Linux kernel module concepts.
Basic familiarity with RPM/Debian packaging.

Core Content

DAC vs. MAC

Discretionary Access Control (traditional Unix):

file: /etc/shadow
permissions: 640, root:shadow
→ root can read/write
→ any process running as root can read /etc/shadow
→ a compromised web server running as root can read all files

Mandatory Access Control (SELinux):

file: /etc/shadow
SELinux context: system_u:object_r:shadow_t:s0
→ only processes with type shadow_t read permission in policy can read
→ a web server (type httpd_t) does NOT have read permission on shadow_t
→ a compromised httpd cannot read /etc/shadow regardless of UID

SELinux Architecture

System Call
    │
    ▼
Linux VFS / Network Stack / etc.
    │
    ▼
LSM Hooks (Linux Security Module)
    │  (200+ hook points: file_open, socket_connect, process_fork, etc.)
    ▼
SELinux Security Server
    │  (evaluates policy against request)
    │
    ├── AVC (Access Vector Cache)
    │     hit: return cached decision (fast path, ~100 ns)
    │     miss: consult policy, update cache
    │
    └── Policy Database
          (loaded from /etc/selinux/ at boot)
    │
    ▼
Allow / Deny / Audit

The AVC (Access Vector Cache) is critical for performance.
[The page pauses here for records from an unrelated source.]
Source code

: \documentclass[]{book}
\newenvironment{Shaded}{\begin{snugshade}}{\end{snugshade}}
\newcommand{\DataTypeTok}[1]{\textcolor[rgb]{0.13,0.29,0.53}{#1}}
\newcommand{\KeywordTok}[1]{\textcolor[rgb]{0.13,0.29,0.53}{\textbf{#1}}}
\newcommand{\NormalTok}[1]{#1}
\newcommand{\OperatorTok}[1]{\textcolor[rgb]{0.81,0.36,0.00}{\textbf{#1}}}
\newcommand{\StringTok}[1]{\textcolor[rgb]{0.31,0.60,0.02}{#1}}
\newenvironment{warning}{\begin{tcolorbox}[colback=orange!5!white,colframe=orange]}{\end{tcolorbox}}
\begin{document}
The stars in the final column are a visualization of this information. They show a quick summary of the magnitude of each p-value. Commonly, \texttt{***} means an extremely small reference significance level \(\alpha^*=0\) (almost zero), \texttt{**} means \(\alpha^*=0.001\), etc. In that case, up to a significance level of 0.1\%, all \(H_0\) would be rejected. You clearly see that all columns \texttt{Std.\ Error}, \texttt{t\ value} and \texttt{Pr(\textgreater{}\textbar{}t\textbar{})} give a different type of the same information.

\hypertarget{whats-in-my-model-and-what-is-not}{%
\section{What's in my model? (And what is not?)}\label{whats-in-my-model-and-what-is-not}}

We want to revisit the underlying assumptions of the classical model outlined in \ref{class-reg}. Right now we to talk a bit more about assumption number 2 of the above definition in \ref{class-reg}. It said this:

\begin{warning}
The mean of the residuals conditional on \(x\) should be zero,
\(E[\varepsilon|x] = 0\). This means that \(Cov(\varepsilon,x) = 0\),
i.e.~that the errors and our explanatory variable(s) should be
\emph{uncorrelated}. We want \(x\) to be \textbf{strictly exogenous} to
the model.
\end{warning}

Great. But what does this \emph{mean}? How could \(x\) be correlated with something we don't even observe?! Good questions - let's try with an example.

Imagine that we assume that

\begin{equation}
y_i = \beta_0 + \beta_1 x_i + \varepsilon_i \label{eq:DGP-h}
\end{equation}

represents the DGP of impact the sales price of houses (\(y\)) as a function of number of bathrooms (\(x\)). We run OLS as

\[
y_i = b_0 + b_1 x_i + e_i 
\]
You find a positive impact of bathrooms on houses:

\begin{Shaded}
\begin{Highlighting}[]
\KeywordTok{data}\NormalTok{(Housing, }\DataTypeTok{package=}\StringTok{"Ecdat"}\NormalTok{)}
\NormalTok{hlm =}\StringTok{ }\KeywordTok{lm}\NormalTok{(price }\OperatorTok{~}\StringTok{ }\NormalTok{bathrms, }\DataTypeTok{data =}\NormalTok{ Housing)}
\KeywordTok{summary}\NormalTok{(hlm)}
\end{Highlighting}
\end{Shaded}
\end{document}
Policy decisions are binary (allow/deny) and cacheable by (source type, target type, object class). Cache hit rate is typically > 99% in steady state.

SELinux Security Context

Every process and object has a four-field context:

user:role:type:level
  │     │     │    │
  │     │     │    └── MLS/MCS sensitivity level (s0, s0-s15:c0.c1023)
  │     │     └─────── Type (the core enforcement element)
  │     └───────────── Role (constrains which types a user can assume)
  └─────────────────── SELinux user (distinct from Linux user)

Examples:
  Process (Apache):   system_u:system_r:httpd_t:s0
  File (/var/www):    system_u:object_r:httpd_sys_content_t:s0
  File (/etc/shadow): system_u:object_r:shadow_t:s0
  Admin shell:        unconfined_u:unconfined_r:unconfined_t:s0

View contexts:

# Process contexts
ps auxZ | grep httpd

# File contexts
ls -Z /etc/shadow
# system_u:object_r:shadow_t:s0 /etc/shadow

# Your current context
id -Z
# unconfined_u:unconfined_r:unconfined_t:s0:c0.c1023

Type Enforcement Policy

The policy is a set of allow rules of the form:

allow source_type target_type:object_class { permissions };

Examples:

# Allow httpd to read files labeled httpd_sys_content_t
allow httpd_t httpd_sys_content_t:file { read open getattr };

# Allow httpd to connect TCP to ports labeled http_cache_port_t
allow httpd_t http_cache_port_t:tcp_socket { name_connect };

# Prevent httpd from reading /etc/shadow (shadow_t)
# (no allow rule = implicit deny)

The policy file (compiled binary) at /etc/selinux/targeted/policy/policy.32 or .33 is loaded by the SELinux kernel module at boot.

SELinux Modes

# Check current mode
getenforce
# Enforcing | Permissive | Disabled

# Set mode temporarily
setenforce 0  # Permissive (log denials, don't enforce)
setenforce 1  # Enforcing

# Permanent mode (requires reboot)
/etc/selinux/config:
SELINUX=enforcing   # enforcing, permissive, or disabled
SELINUXTYPE=targeted # targeted (recommended) or strict

Permissive mode is invaluable for troubleshooting: SELinux logs what it would have denied but does not block anything. Use permissive mode to audit a new application before enforcing.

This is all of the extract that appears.